Los Rodríguez y el arte de cooperar sin ser confiable

Víctor Mijares

23 de enero de 2026


¿Está Delcy Rodríguez cooperando con los Estados Unidos? Si es así, ¿es una colaboradora confiable para una transición? Ella y su hermano Jorge conforman el núcleo de la nueva configuración de poder en la Venezuela posMaduro. A primera vista, cuando se les ve en perspectiva comparada, lucen potencialmente débiles e incluso vulnerables ante los bloques armados liderados por Diosdado Cabello y Vladimir Padrino López, ministros del Interior y de la Defensa, respectivamente. Estos aparentemente poderosos caudillos tendrían el mando directo sobre los cuerpos de seguridad y defensa oficiales, así como parapoliciales y paramilitares. Pero, a su vez, pesa sobre ellos la amenaza latente de recompensas impuestas por la justicia estadounidense, con 25 millones por Cabello y 15 por Padrino. Además, sin lazos directos conocidos con la administración Trump. Es decir, tienen todo el poder duro del cual, en principio, los Rodríguez carecen, pero les faltan las ventajas políticas que los hermanos han venido cultivando desde hace años.


Asumiendo lo que parece evidente en los días que han seguido a la Operation Absolute Resolve, la realidad los ha convertido en assets cruciales en esta nueva etapa del chavismo y de la historia de Venezuela. Sus cualidades de manipulación se requieren para la compleja maniobra en tres fases que el secretario de Estado Marco Rubio ha bosquejado, a saber: i) Estabilización; ii) Recuperación; y iii) Transición. Pero también sus lealtades son necesarias, así sean instrumentales e interesadas, lo que los convierte en fuentes de riesgo. Por eso, antes de responder a las dos preguntas iniciales a punta de intuición, repasemos algunos hechos recientes. 

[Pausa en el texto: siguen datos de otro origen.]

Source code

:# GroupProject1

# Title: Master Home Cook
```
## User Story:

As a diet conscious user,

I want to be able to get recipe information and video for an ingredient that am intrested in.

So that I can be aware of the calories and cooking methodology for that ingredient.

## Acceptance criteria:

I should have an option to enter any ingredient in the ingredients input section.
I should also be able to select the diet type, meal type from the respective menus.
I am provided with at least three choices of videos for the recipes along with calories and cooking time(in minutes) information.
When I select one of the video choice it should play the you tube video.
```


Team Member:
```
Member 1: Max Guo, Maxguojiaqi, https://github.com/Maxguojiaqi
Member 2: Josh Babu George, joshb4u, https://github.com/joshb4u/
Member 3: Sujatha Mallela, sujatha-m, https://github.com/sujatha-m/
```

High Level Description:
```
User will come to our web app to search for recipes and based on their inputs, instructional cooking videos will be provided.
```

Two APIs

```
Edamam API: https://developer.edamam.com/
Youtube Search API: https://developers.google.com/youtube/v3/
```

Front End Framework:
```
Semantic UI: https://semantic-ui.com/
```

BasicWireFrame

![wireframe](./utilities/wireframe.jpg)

Según un trabajo publicado el 11 de enero en el diario español ABC, la flamante presidente encargada habría sostenido reuniones en Catar con el ministro de exteriores ruso, Serguéi Lavrov, con el CEO de la petrolera rusa Rosneft, Ígor Sechin, y, más importante aún, con agentes no identificados de la CIA. Estas reuniones se habrían dado entre septiembre y diciembre del año pasado en el marco del despliegue aeronaval estadounidense en el Caribe.


El día anterior a esa publicación, el 10 de enero, The New York Times publicó que el gobierno interino pidió y recibió apoyo militar estadounidense para obligar a regresar a Venezuela un tanquero petrolero que salió sin autorización ni pago tras la caída de Maduro. La operación, inédita entre ambos países, refleja tanto la cooperación táctica para controlar el petróleo como las tensiones internas del chavismo, en particular con facciones vinculadas a quien sería el artífice de esta frustrada fuga de crudo, el barranquillero Alex Saab. Un día después, Trump, en su cuenta de Truth Social publicó: “Venezuela now has the United States of America, the most powerful military in the World (by far!), to protect them, and protect them we will”.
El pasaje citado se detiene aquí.